Exercise directions
Where the word "table" occurs in a line of the data, return the whole line.

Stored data
──────

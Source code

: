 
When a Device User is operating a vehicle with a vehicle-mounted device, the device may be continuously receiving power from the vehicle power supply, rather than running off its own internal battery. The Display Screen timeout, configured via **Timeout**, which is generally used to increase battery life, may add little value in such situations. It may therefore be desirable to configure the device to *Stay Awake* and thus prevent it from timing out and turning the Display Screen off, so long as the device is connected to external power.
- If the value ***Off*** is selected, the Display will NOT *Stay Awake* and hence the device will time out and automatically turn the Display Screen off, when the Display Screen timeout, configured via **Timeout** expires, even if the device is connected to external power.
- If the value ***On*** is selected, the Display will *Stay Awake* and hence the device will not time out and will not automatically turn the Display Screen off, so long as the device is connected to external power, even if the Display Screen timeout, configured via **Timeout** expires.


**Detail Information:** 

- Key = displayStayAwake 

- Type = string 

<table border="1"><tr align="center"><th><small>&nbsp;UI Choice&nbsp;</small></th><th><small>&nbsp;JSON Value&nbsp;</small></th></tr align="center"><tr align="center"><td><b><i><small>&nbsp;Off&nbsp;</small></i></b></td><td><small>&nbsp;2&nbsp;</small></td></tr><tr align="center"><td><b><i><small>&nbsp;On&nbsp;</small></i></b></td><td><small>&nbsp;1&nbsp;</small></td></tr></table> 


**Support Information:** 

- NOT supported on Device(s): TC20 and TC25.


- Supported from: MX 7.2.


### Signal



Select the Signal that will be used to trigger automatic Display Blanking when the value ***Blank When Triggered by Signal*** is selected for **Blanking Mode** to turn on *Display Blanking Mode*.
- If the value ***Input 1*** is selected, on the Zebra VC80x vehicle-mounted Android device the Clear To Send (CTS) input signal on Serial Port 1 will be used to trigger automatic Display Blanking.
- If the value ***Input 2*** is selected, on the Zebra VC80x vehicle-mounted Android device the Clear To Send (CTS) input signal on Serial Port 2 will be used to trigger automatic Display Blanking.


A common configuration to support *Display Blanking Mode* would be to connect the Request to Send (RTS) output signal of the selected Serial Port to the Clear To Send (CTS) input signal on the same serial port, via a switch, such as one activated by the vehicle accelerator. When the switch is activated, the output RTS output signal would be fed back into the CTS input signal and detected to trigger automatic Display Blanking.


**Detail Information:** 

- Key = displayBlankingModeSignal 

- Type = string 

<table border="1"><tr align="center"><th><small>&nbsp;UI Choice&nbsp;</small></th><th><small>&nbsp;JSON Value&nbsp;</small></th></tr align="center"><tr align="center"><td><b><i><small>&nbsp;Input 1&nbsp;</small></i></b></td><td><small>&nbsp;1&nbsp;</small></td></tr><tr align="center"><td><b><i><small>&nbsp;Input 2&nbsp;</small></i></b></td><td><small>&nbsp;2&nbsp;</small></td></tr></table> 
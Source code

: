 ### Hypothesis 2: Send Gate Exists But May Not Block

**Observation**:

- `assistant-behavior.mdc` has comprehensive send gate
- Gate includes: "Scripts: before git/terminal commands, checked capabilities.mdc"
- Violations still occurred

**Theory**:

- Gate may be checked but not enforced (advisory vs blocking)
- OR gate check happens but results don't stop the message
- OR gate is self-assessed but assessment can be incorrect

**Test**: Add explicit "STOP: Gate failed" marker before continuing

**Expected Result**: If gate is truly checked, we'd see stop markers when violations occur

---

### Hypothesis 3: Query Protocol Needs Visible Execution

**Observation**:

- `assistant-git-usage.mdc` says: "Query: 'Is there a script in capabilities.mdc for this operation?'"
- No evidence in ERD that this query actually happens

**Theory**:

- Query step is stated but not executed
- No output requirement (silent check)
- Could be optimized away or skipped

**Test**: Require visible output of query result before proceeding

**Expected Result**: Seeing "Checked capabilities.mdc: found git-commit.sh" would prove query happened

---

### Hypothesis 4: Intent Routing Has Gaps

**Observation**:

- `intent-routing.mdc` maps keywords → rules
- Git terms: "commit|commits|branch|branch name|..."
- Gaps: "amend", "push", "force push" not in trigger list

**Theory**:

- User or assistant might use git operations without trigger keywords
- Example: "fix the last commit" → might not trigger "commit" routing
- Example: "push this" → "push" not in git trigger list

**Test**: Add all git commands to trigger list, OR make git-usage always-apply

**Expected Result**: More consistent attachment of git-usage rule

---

──────

Solution
<table border="1"><tr align="center"><th><small>&nbsp;UI Choice&nbsp;</small></th><th><small>&nbsp;JSON Value&nbsp;</small></th></tr align="center"><tr align="center"><td><b><i><small>&nbsp;Off&nbsp;</small></i></b></td><td><small>&nbsp;2&nbsp;</small></td></tr><tr align="center"><td><b><i><small>&nbsp;On&nbsp;</small></i></b></td><td><small>&nbsp;1&nbsp;</small></td></tr></table> 
<table border="1"><tr align="center"><th><small>&nbsp;UI Choice&nbsp;</small></th><th><small>&nbsp;JSON Value&nbsp;</small></th></tr align="center"><tr align="center"><td><b><i><small>&nbsp;Input 1&nbsp;</small></i></b></td><td><small>&nbsp;1&nbsp;</small></td></tr><tr align="center"><td><b><i><small>&nbsp;Input 2&nbsp;</small></i></b></td><td><small>&nbsp;2&nbsp;</small></td></tr></table> 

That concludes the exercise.